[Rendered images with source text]

-=-=-=-=-

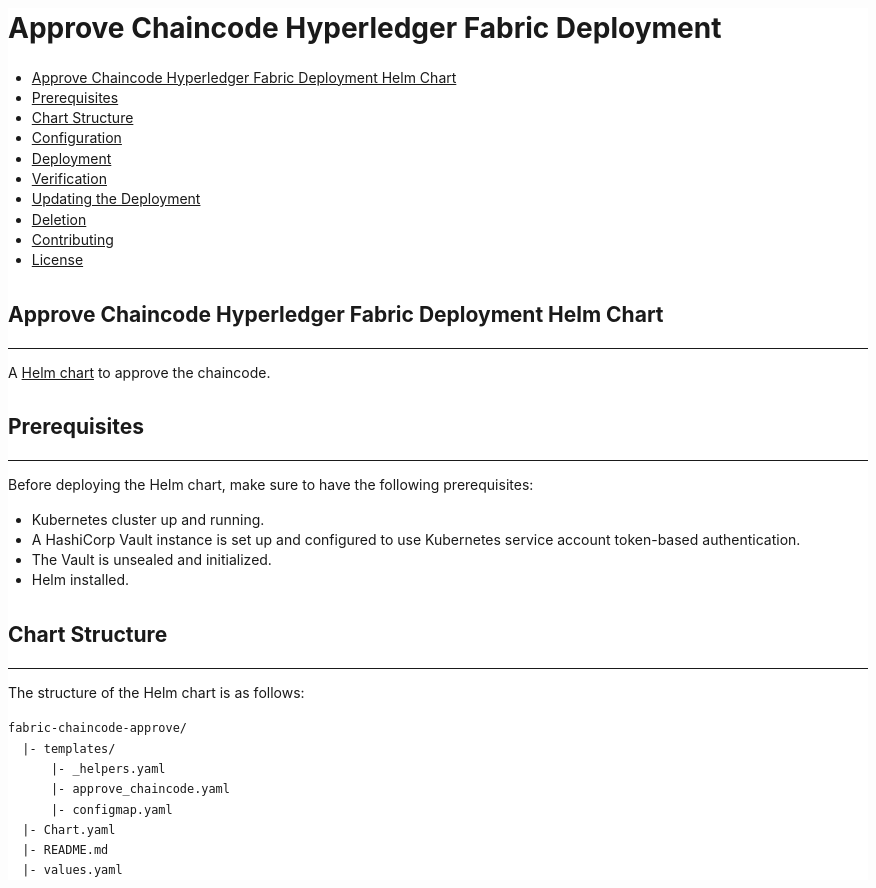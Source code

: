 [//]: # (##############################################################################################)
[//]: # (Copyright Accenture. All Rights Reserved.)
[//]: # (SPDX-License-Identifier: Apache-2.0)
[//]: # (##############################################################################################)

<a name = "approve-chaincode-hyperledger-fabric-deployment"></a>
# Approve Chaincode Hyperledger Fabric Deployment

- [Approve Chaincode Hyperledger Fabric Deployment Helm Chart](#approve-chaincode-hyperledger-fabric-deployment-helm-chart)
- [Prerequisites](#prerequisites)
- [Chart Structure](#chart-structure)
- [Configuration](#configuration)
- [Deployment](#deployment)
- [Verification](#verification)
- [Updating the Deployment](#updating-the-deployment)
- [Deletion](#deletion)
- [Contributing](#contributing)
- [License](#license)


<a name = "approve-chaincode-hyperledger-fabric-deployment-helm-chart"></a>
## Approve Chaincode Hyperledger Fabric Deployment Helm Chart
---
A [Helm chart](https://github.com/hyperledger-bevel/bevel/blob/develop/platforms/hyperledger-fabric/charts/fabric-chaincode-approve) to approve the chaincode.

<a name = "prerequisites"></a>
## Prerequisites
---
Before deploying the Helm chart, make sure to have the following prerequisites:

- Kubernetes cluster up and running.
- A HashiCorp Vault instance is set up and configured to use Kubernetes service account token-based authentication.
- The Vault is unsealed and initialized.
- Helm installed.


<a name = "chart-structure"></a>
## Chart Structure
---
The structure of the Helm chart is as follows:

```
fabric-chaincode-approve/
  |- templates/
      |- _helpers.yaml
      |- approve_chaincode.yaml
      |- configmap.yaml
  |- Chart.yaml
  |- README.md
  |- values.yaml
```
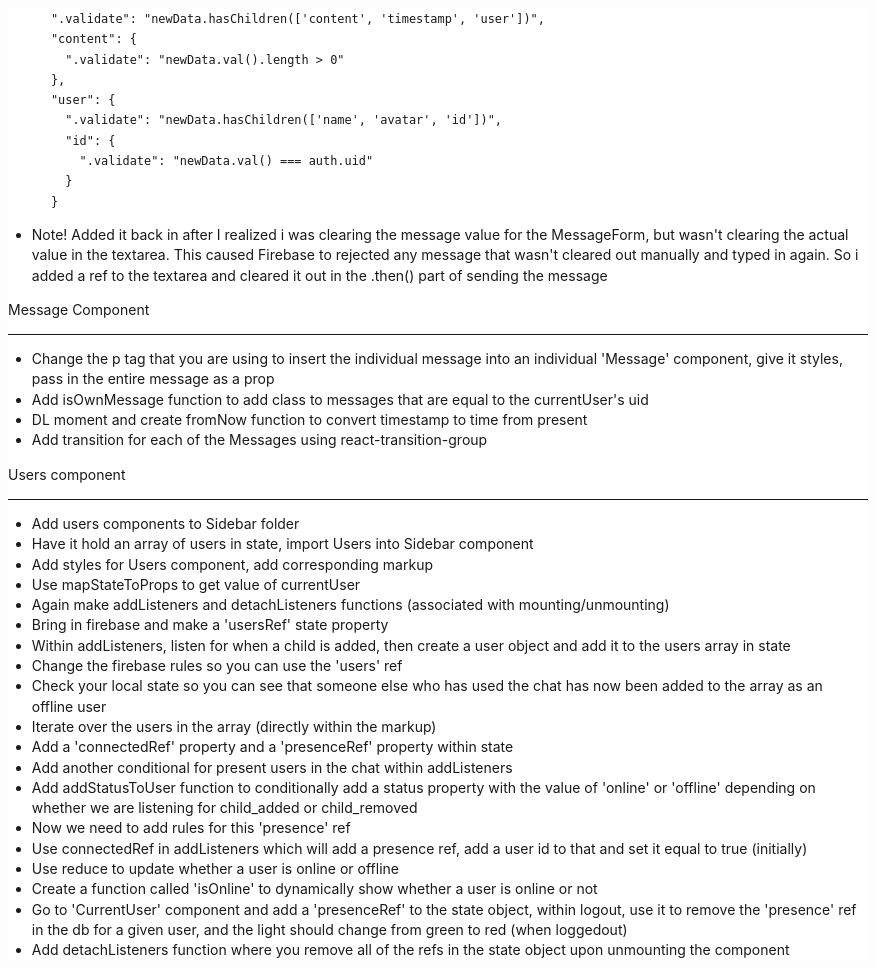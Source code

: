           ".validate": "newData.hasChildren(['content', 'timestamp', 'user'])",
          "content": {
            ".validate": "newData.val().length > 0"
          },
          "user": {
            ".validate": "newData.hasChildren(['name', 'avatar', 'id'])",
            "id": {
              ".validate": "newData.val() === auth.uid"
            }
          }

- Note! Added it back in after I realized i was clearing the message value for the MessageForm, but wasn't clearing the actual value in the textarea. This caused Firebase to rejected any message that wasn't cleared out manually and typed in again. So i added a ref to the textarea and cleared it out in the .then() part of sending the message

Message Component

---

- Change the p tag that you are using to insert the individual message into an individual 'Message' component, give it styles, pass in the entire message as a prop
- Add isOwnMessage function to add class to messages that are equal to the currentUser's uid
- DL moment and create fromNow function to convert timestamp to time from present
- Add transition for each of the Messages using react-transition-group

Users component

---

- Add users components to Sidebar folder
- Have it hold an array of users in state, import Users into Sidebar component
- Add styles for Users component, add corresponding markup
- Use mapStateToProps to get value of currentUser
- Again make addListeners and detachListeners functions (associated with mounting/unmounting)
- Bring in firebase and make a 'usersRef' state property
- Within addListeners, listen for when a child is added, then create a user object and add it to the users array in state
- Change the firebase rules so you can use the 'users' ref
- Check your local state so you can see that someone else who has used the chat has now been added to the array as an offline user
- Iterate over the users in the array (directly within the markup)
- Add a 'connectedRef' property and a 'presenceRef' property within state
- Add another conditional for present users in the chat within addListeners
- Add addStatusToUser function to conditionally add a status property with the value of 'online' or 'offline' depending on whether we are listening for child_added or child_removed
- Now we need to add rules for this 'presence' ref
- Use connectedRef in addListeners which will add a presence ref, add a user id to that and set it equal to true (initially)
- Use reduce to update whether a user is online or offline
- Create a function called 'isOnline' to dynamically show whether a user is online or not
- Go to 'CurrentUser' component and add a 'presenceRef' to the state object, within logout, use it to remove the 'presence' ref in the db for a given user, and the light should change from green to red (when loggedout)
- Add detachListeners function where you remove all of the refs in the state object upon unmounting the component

-=-=-=-=-

**To do**
Among the lines above, which ones hold the string "connectedRef"? Show them.

**Response to the task**
- Add a 'connectedRef' property and a 'presenceRef' property within state
- Use connectedRef in addListeners which will add a presence ref, add a user id to that and set it equal to true (initially)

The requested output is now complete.